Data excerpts

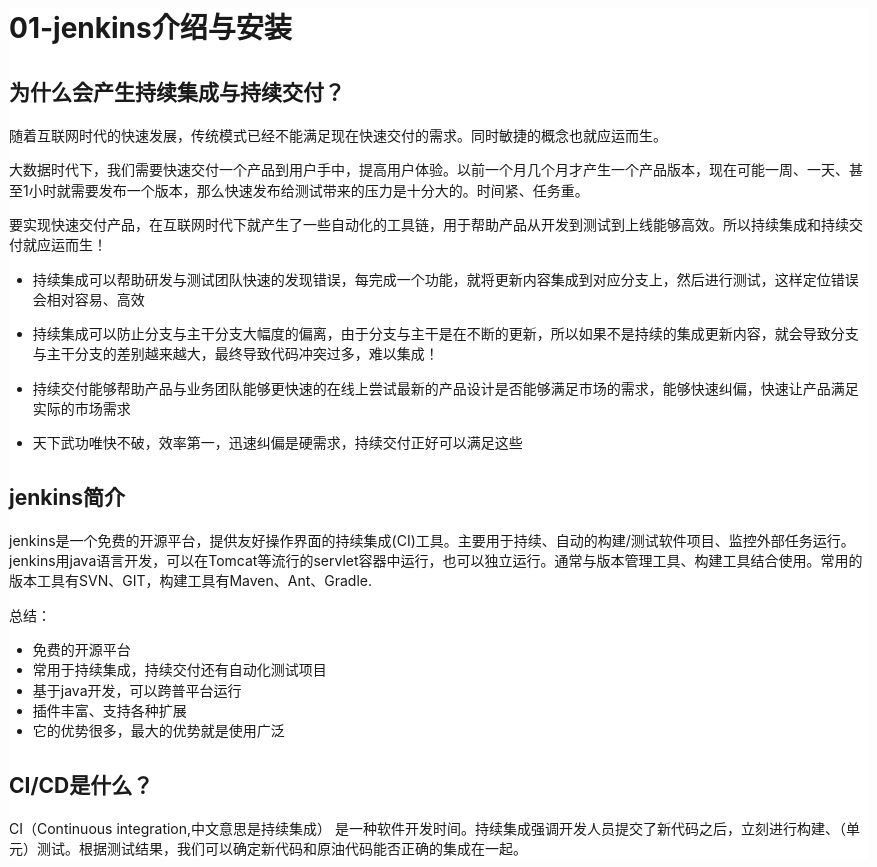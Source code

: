 # 01-jenkins介绍与安装


## 为什么会产生持续集成与持续交付？


随着互联网时代的快速发展，传统模式已经不能满足现在快速交付的需求。同时敏捷的概念也就应运而生。

大数据时代下，我们需要快速交付一个产品到用户手中，提高用户体验。以前一个月几个月才产生一个产品版本，现在可能一周、一天、甚至1小时就需要发布一个版本，那么快速发布给测试带来的压力是十分大的。时间紧、任务重。

要实现快速交付产品，在互联网时代下就产生了一些自动化的工具链，用于帮助产品从开发到测试到上线能够高效。所以持续集成和持续交付就应运而生！


- 持续集成可以帮助研发与测试团队快速的发现错误，每完成一个功能，就将更新内容集成到对应分支上，然后进行测试，这样定位错误会相对容易、高效

- 持续集成可以防止分支与主干分支大幅度的偏离，由于分支与主干是在不断的更新，所以如果不是持续的集成更新内容，就会导致分支与主干分支的差别越来越大，最终导致代码冲突过多，难以集成！

- 持续交付能够帮助产品与业务团队能够更快速的在线上尝试最新的产品设计是否能够满足市场的需求，能够快速纠偏，快速让产品满足实际的市场需求

- 天下武功唯快不破，效率第一，迅速纠偏是硬需求，持续交付正好可以满足这些




  
## jenkins简介


jenkins是一个免费的开源平台，提供友好操作界面的持续集成(CI)工具。主要用于持续、自动的构建/测试软件项目、监控外部任务运行。jenkins用java语言开发，可以在Tomcat等流行的servlet容器中运行，也可以独立运行。通常与版本管理工具、构建工具结合使用。常用的版本工具有SVN、GIT，构建工具有Maven、Ant、Gradle.


总结：

- 免费的开源平台
- 常用于持续集成，持续交付还有自动化测试项目
- 基于java开发，可以跨普平台运行
- 插件丰富、支持各种扩展
- 它的优势很多，最大的优势就是使用广泛


## CI/CD是什么？


CI（Continuous integration,中文意思是持续集成） 是一种软件开发时间。持续集成强调开发人员提交了新代码之后，立刻进行构建、（单元）测试。根据测试结果，我们可以确定新代码和原油代码能否正确的集成在一起。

◆ PROMPT:
Exactly the lines from the one containing "- 基于java开发，可以跨普平台运行" through the end of the records above are to be printed, and no others.

◆ EXERCISE ANSWER:
- 基于java开发，可以跨普平台运行
- 插件丰富、支持各种扩展
- 它的优势很多，最大的优势就是使用广泛


## CI/CD是什么？


CI（Continuous integration,中文意思是持续集成） 是一种软件开发时间。持续集成强调开发人员提交了新代码之后，立刻进行构建、（单元）测试。根据测试结果，我们可以确定新代码和原油代码能否正确的集成在一起。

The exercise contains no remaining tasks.